### Task requirements
Gather the lines from the material that contain "Nevada".

╭─ Data for this task

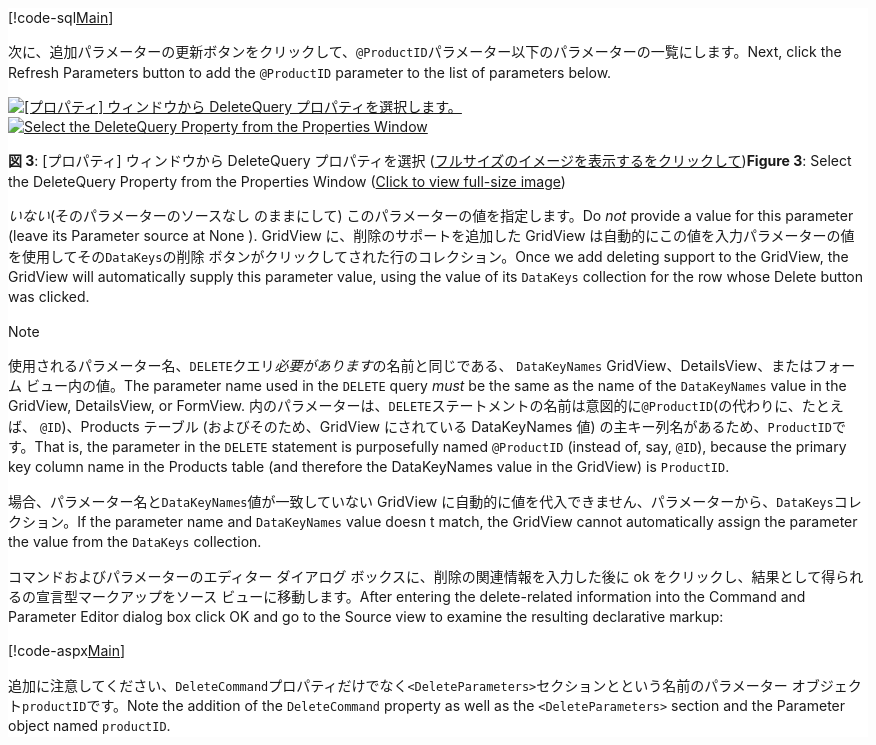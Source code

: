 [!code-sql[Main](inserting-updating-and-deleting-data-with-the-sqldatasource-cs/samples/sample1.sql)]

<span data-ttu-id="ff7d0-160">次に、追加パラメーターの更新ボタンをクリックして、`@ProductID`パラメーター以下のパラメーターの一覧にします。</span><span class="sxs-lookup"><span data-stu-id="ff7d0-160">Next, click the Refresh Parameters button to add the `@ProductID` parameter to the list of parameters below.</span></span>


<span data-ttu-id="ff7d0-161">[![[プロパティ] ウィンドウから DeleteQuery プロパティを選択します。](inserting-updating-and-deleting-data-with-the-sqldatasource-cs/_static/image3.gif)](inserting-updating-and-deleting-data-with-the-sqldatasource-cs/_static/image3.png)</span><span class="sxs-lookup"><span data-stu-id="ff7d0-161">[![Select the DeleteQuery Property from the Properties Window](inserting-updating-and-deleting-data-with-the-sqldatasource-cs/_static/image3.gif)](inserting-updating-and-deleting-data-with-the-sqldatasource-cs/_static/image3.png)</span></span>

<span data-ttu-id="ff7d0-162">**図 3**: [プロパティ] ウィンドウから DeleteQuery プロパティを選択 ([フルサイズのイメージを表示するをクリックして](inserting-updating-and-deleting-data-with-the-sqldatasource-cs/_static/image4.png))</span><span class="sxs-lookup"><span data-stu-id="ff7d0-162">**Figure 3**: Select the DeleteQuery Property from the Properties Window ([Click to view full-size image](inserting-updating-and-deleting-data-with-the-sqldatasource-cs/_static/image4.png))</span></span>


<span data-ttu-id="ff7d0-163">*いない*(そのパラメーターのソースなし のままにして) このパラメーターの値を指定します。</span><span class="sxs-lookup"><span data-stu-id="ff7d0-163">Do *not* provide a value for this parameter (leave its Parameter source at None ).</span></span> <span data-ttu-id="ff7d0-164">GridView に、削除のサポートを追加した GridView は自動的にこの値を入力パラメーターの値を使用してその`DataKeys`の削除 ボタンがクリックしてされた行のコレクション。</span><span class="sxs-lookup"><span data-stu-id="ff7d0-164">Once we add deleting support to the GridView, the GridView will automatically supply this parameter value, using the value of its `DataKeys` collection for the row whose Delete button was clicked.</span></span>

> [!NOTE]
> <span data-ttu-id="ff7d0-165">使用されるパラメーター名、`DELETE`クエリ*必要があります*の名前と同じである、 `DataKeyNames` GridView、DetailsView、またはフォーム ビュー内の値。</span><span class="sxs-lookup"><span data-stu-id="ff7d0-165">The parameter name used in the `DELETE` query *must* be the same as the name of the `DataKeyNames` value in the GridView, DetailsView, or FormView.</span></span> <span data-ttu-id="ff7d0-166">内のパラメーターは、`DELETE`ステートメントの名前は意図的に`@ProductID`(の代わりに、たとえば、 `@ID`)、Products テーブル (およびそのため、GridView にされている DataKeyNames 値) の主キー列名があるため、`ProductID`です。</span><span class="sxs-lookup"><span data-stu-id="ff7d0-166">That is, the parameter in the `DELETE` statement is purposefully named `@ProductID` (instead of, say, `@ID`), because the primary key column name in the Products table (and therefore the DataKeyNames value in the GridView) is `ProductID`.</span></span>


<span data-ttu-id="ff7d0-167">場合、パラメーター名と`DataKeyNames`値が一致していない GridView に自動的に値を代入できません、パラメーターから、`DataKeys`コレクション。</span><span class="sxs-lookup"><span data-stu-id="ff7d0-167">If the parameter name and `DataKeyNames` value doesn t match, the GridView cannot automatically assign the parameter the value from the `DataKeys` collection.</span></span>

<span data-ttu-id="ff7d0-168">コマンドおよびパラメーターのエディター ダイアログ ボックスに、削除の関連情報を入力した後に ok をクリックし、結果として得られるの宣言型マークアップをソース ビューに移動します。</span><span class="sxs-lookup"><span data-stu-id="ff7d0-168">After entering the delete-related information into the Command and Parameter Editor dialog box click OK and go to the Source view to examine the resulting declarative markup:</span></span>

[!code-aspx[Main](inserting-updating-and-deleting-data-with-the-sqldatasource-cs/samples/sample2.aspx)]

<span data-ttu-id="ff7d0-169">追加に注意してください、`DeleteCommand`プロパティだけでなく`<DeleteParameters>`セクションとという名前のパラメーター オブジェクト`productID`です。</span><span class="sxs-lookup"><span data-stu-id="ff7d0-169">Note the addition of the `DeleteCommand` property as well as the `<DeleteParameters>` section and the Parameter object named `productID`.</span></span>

╰─
╭─ Data for this task

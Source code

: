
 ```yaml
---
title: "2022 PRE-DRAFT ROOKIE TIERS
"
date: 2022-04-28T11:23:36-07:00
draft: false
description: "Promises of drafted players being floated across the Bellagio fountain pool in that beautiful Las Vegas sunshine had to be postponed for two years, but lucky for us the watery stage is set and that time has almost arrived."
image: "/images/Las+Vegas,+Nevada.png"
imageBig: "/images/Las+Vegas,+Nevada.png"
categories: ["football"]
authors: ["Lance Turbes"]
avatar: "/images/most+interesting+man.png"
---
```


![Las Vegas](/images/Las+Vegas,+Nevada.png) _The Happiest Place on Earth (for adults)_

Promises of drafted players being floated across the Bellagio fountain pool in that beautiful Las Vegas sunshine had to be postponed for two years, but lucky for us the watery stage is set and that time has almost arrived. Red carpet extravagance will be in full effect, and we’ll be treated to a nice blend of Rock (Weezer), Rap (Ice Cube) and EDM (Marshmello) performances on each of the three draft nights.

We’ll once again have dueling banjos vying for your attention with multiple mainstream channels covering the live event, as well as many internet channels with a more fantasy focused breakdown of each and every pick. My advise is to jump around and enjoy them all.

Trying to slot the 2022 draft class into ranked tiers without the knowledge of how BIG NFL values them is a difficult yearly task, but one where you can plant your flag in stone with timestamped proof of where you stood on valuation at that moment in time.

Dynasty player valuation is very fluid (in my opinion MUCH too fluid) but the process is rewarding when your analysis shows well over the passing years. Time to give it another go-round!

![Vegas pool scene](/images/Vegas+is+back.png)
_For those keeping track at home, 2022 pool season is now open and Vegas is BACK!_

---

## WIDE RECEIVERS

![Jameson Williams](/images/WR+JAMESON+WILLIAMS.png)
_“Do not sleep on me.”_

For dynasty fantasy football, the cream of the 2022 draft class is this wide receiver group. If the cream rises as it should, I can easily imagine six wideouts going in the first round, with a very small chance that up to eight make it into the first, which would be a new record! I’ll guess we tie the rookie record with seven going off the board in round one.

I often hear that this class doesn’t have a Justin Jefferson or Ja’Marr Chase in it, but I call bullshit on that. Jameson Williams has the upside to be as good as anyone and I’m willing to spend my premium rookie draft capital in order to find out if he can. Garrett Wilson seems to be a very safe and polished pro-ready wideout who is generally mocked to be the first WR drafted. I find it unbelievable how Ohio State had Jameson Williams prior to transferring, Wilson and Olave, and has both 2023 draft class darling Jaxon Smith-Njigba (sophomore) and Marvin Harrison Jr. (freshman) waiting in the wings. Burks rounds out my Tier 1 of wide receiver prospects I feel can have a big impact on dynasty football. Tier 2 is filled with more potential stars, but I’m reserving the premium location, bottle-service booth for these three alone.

╰─

### Solution for this task
image: "/images/Las+Vegas,+Nevada.png"
imageBig: "/images/Las+Vegas,+Nevada.png"
![Las Vegas](/images/Las+Vegas,+Nevada.png) _The Happiest Place on Earth (for adults)_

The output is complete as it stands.